In a 6-3 vote, the Supreme Court’s conservative majority on Friday wiped out the constitutional right to an abortion and a half century of precedent. More than half of states are prepared to ban the procedure.

Although the High Court’s ruling in Dobbs. v. Jackson Women’s Health Organization doesn’t make abortion illegal, states can now move to outlaw the procedure. And more than two dozen states with Republican-led legislatures have indicated they will ban the right to terminate a pregnancy. Thirteen states have trigger laws to immediately ban abortions if the landmark case was reversed. 

The decision was expected as an early draft of the opinion was leaked by Politico in May. The case stemmed from dispute over a 2018 Mississippi law to ban abortions after 15 weeks except for medical emergencies but not for rape or incest. Lower courts had determined the law violated abortion protections under Roe v. Wade.

“The Constitution does not confer a right to abortion; Roe and Casey are overruled; and the authority to regulate abortion is returned to the people and their elected representatives,” wrote Justice Samuel Alito in the majority opinion.

Justices Stephen Breyer, Sonia Sotomayor, and Elena Kagan dissented. “With sorrow—for this Court, but more, for the many millions of American women who have today lost a fundamental constitutional protection—we dissent,” they wrote.

Reaction: Ruling poses a 'health care crisis'

President Joe Biden said he was stunned by the decision, noting "the health and life of women in this nation are now at risk." He has directed the Department of Health and Human Services to take steps to ensure that critical medications approved by the Food and Drug Administration are available and that politicians cannot interfere in the decisions that should be made between a woman and her doctor. 

Vice President Kamala Harris called the decision to overturn Roe v. Wade a "health care crisis."

"Millions of women in America will go to bed tonight without access to the health care and reproductive care that they had this morning; without access to the same health care or reproductive healthcare that their mothers and grandmothers had for 50 years."

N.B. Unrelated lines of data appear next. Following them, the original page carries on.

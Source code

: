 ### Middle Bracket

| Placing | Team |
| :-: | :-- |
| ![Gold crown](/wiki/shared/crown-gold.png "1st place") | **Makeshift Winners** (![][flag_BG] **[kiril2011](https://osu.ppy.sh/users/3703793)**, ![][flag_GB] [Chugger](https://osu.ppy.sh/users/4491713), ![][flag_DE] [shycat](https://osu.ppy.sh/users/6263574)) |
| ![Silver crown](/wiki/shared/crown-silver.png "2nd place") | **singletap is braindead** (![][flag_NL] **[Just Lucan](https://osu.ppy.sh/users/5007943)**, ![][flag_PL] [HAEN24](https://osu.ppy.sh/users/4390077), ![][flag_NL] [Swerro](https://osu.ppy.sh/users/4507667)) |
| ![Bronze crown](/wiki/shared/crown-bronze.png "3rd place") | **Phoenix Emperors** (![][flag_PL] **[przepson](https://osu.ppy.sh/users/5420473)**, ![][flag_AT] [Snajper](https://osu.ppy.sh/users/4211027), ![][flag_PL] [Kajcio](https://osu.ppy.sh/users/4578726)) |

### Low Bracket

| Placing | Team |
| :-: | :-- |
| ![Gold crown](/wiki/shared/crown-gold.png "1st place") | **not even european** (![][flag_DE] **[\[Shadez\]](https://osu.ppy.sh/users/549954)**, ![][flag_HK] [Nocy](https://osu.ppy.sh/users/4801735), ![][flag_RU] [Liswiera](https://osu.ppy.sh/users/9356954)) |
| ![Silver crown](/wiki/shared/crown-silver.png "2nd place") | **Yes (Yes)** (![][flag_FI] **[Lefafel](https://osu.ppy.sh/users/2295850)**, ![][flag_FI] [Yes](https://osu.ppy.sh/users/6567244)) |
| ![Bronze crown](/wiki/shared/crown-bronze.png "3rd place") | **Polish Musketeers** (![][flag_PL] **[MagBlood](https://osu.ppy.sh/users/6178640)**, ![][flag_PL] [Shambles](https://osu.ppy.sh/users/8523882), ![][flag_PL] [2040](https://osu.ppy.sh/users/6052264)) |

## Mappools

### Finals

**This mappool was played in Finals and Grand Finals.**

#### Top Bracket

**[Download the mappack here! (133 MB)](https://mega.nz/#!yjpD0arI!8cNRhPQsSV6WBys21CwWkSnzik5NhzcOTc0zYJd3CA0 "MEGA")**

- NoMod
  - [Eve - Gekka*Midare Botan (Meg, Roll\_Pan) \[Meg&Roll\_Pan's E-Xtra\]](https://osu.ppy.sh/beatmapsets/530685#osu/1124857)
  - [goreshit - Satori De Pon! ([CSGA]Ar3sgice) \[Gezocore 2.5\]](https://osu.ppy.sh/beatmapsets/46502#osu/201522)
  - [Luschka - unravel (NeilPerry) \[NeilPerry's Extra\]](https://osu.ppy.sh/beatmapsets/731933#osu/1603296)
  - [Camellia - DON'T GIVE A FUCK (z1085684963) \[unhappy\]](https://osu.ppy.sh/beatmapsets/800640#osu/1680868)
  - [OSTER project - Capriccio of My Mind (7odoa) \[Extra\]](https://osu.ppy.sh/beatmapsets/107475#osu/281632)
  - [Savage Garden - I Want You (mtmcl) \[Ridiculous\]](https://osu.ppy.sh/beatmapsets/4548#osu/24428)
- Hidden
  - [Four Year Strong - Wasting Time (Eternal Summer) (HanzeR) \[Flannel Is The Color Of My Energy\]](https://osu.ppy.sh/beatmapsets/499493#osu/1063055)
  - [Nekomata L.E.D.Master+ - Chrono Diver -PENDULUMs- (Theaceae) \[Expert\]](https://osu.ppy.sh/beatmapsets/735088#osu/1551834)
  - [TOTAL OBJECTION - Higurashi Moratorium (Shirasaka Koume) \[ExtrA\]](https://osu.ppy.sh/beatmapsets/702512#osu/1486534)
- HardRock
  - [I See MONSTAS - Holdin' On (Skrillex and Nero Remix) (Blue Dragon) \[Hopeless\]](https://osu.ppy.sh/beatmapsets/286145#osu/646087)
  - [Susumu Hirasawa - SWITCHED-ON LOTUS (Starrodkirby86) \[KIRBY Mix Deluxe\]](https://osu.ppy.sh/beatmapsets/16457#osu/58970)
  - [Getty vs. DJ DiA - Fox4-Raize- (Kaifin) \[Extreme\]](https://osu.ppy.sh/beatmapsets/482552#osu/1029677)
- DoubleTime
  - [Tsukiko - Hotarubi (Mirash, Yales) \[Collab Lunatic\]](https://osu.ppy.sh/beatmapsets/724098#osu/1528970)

She said it was the first time in U.S. history that a constitutional right has been taken from Americans. That right, she said, is the right to privacy, including the decisions about the right to start a family, including contraception and whether to have a child.

Chiquita Brooks-LaSure, administrator of the Centers for Medicare & Medicaid, vowed that CMS will continue to work to maintain and expand access to the full range of reproductive health care services, including IUDs, emergency contraception, oral contraception, other forms of contraception, and abortion care within our legal authority.

"A woman’s right to make decisions about her health is essential," she said. "I will do everything in my authority to ensure that people have the choice of when and how to start a family."